When I watch him do it, I usually think several things:
Dogs are so weird.
I hope he doesn’t knock anything down or hit his head on something.
I’m glad I don’t do anything like that.
And yet, Max has me wondering – surely I don’t do anything like that, right? Surely I don’t irrationally go around and around in circles not really getting anywhere.
Unfortunately, Max may be teaching me that I am not so different, that I too may be stuck in an irrational cycle of unhealthy, unhelpful movement.
It definitely seems like my country is. We seem to be circling around hate and violence as if it were our tail that we are chasing and can’t quite seem to get. We keep chasing and chasing ourselves instead of moving forward. The evil spreads and we wonder why we didn’t see it right after collapsing from another round around ourselves.
In this tail chasing, I worry that we keep trying the same things over and over again, thinking we will finally catch the evil around us, and yet we find ourselves ever chasing it.
I worry that we arm ourselves with sharper teeth or fiercer barks to no avail. In fact, while we tell ourselves those tools are necessary for catching the evil, it seems that they only hurt those trying to help us see what is really going on.
And I worry that we begin to think that such tail chasing is either just a reality of being human or that it is a game.

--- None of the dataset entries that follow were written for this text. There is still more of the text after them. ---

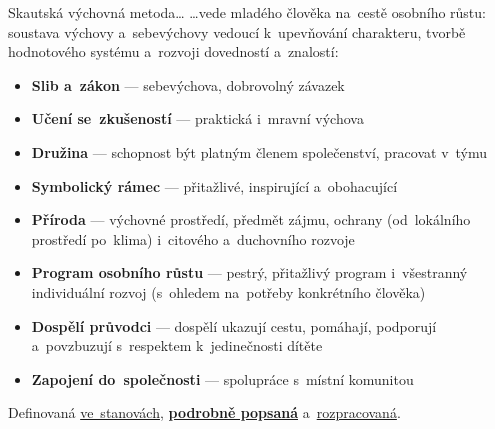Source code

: \documentclass[compress, xelatex, 11pt, xcolor=dvipsnames, aspectratio=169, url={hyphens, lowtilde}]{beamer}
\begin{document}
\begin{frame}{Skautská výchovná metoda\ldots}
	\ldots vede mladého člověka na~cestě osobního růstu: soustava výchovy a~sebevýchovy vedoucí k~upevňování charakteru, tvorbě hodnotového systému a~rozvoji dovedností a~znalostí:
	\begin{itemize}
		\item \textbf{Slib a~zákon} --- sebevýchova, dobrovolný závazek
		\item \textbf{Učení se~zkušeností} --- praktická i~mravní výchova
		\item \textbf{Družina} --- schopnost být platným členem společenství, pracovat v~týmu
		\item \textbf{Symbolický rámec} --- přitažlivé, inspirující a~obohacující
		\item \textbf{Příroda} --- výchovné prostředí, předmět zájmu, ochrany (od~lokálního prostředí po~klima) i~citového a~duchovního rozvoje
		\item \textbf{Program osobního růstu} --- pestrý, přitažlivý program i~všestranný individuální rozvoj (s~ohledem na~potřeby konkrétního člověka)
		\item \textbf{Dospělí průvodci} --- dospělí ukazují cestu, pomáhají, podporují a~povzbuzují s~respektem k~jedinečnosti dítěte
		\item \textbf{Zapojení do~společnosti} --- spolupráce s~místní komunitou
	\end{itemize}
	Definovaná \href{https://krizovatka.skaut.cz/spisovna/stanovy-junaka-ceskeho-skauta}{ve~stanovách}, \href{https://krizovatka.skaut.cz/vedu-oddil/skautska-vychova/skautska-vychovna-metoda}{\textbf{podrobně popsaná}} a~\href{https://krizovatka.skaut.cz/vedu-oddil/skautska-vychova}{rozpracovaná}.
\end{frame}
\end{document}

And then Max makes another lap around himself and I begin to realize that I too am guilty of chasing my tail. It is not just the country – it is me.
Every time a black person is murdered and I stop short at reading all the articles about it, I have irrationally gone around and around and not gotten anywhere. I have become complicit in staying busy but not rooting out evil.
Every time I complain about decisions my elected representatives have made but fail to write or visit them, I chase what I think is just the state of things beyond my control, instead of making use of the access afforded to me.
Ever time I hear a sexist micro-aggression, and I laugh it off as a joke or ignore it for fear of confrontation, I chase my tail expecting the problem to resolve itself while I look distracted.
Max has taught me that chasing my tail gets me nowhere and is both irrational and dangerous. Chasing my tail when real hate and injustice and violence are present means that such evil will only continue to go on and I’ll probably hurt myself while ignoring it. There’s a lot more to do in speaking out and transforming the words and symbols I and my community use, but ceasing the tail chasing is at least the first step.
So thank you Max for teaching me how problematic it is to chase my tail instead of dealing with the real problems around me. Thank you for teaching me how I’ve been irrationally circling around that evil but not really dealing with it. I hope you can show me a better way forward.